On the one hand, quantum information studies the theoretical aspects
of information theory when quantum systems are employed.
On the other, quantum information promises technological revolutions
far beyond our current capabilities. These include quantum
computers, quantum communications and quantum cryptography.
Regardless of the approach considered, quantum information is well
described and characterized by quantum mechanics. Experiments
have been so far successfully explained by quantum physics alone.
However, they are now reaching regimes where relativity cannot be
ignored. A completely novel approach needs to be taken in order to
give correct predictions at the overlap of relativity and quantum
science; these will provide us with better ways to characterize our
future technologies, our theory and, ultimately, our ability to test the
fundamental laws of nature.
We present recent advances in the field of relativistic quantum
information.

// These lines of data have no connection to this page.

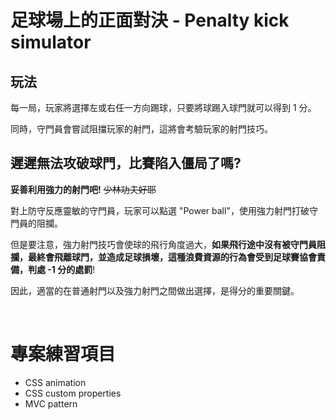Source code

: # **足球場上的正面對決 - Penalty kick simulator**

## 玩法

每一局，玩家將選擇左或右任一方向踢球，只要將球踢入球門就可以得到 1 分。

同時，守門員會嘗試阻擋玩家的射門，這將會考驗玩家的射門技巧。
<br/>


## 遲遲無法攻破球門，比賽陷入僵局了嗎?

**妥善利用強力的射門吧!** ~~少林功夫好耶~~

對上防守反應靈敏的守門員，玩家可以點選 "Power ball"，使用強力射門打破守門員的阻攔。

但是要注意，強力射門技巧會使球的飛行角度過大，**如果飛行途中沒有被守門員阻攔，最終會飛離球門，並造成足球損壞，這種浪費資源的行為會受到足球賽協會責備，判處 -1 分的處罰**!

因此，適當的在普通射門以及強力射門之間做出選擇，是得分的重要關鍵。

<br/>

# 專案練習項目

- CSS animation
- CSS custom properties
- MVC pattern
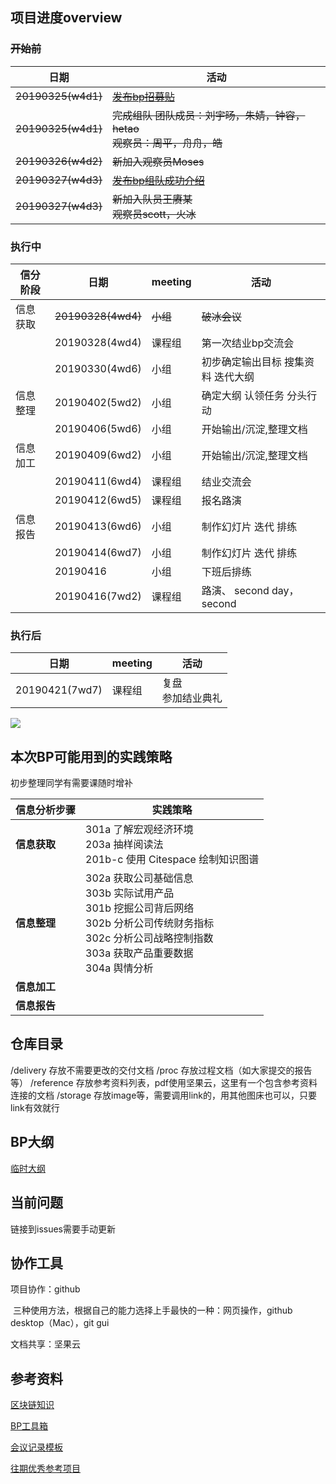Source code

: ## 项目进度overview



### ~~开始前~~

| 日期               | 活动                                                         |
| ------------------ | ------------------------------------------------------------ |
| ~~20190325(w4d1)~~ | [~~发布bp招募贴~~](https://github.com/happylyy/IA004_blockchain/blob/master/delivery/%E6%8B%9B%E5%8B%9F%E8%B4%B4.md) |
| ~~20190325(w4d1)~~ | ~~完成组队      团队成员：刘宇旸，朱婧，钟容，hetao<br>观察员：周平，舟舟，皓~~ |
| ~~20190326(w4d2)~~ | ~~新加入观察员Moses~~                                        |
| ~~20190327(w4d3)~~ | [~~发布bp组队成功介绍~~](https://github.com/happylyy/IA004_blockchain/blob/master/delivery/%E9%A1%B9%E7%9B%AE%E4%BB%8B%E7%BB%8D.md) |
| ~~20190327(w4d3)~~ | ~~新加入队员王赓某<br>观察员scott，火冰~~                    |



### 执行中

| 信分阶段 | 日期               | meeting  | 活动                                         |
| -------- | ------------------ | -------- | -------------------------------------------- |
| 信息获取 | ~~20190328(4wd4)~~ | ~~小组~~ | ~~破冰会议~~                                 |
|          | 20190328(4wd4)     | 课程组   | 第一次结业bp交流会                           |
|          | 20190330(4wd6)     | 小组     | 初步确定输出目标      搜集资料      迭代大纲 |
| 信息整理 | 20190402(5wd2)     | 小组     | 确定大纲      认领任务      分头行动         |
|          | 20190406(5wd6)     | 小组     | 开始输出/沉淀,整理文档                       |
| 信息加工 | 20190409(6wd2)     | 小组     | 开始输出/沉淀,整理文档                       |
|          | 20190411(6wd4)     | 课程组   | 结业交流会                                   |
|          | 20190412(6wd5)     | 课程组   | 报名路演                                     |
| 信息报告 | 20190413(6wd6)     | 小组     | 制作幻灯片      迭代      排练               |
|          | 20190414(6wd7)     | 小组     | 制作幻灯片      迭代      排练               |
|          | 20190416           | 小组     | 下班后排练                                   |
|          | 20190416(7wd2)     | 课程组   | 路演、      second day，second               |



### 执行后

| 日期           | meeting | 活动                       |
| -------------- | ------- | -------------------------- |
| 20190421(7wd7) | 课程组  | 复盘      <br>参加结业典礼 |



![](https://static.openmindclub.com/2019-03-20-%E4%BC%81%E4%B8%9A%E5%BE%AE%E4%BF%A1%E6%88%AA%E5%9B%BE_1e8f293f-50fb-4a81-8321-5a11fe30820f.png)



## 本次BP可能用到的实践策略

初步整理同学有需要课随时增补

| 信息分析步骤 | 实践策略                                                     |
| ------------ | ------------------------------------------------------------ |
| **信息获取** | 301a 了解宏观经济环境      <br>203a 抽样阅读法       <br/>201b-c 使用 Citespace 绘制知识图谱 |
| **信息整理** | 302a   获取公司基础信息      <br/>303b 实际试用产品      <br/>301b 挖掘公司背后网络      <br/>302b 分析公司传统财务指标      <br/>302c 分析公司战略控制指数      <br/>303a 获取产品重要数据      <br/>304a 舆情分析 |
| **信息加工** |                                                              |
| **信息报告** |                                                              |



## 仓库目录

/delivery 	 存放不需要更改的交付文档
/proc 		存放过程文档（如大家提交的报告等）
/reference 	存放参考资料列表，pdf使用坚果云，这里有一个包含参考资料连接的文档
/storage	   存放image等，需要调用link的，用其他图床也可以，只要link有效就行



## BP大纲

[临时大纲](https://github.com/happylyy/IA004_blockchain/blob/master/proc/BP%E5%A4%A7%E7%BA%B2%E8%BF%AD%E4%BB%A3.md)



## 当前问题

链接到issues需要手动更新



## 协作工具

项目协作：github

​	三种使用方法，根据自己的能力选择上手最快的一种：网页操作，github desktop（Mac），git gui

文档共享：坚果云





## 参考资料

[区块链知识]()

[BP工具箱]()

[会议记录模板]()

[往期优秀参考项目]()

We focus our attention on theoretical aspects and
predictions of possible experiments that can test the role of
paradigmatic quantum information resources, such as entanglement,
in phenomena that occur at the overlap of relativity and quantum
physics. In particular we focus on a recently proposed gravitational
wave antenna based on micrometer-size Bose Einstein Condensates.
We then discuss the role of the information theoretical aspects of the
proposal, such as optimisation of, and ultimate bounds on,
measurements, which are paramount for the success of the
technology.
We conclude with an overlook on future directions and applications.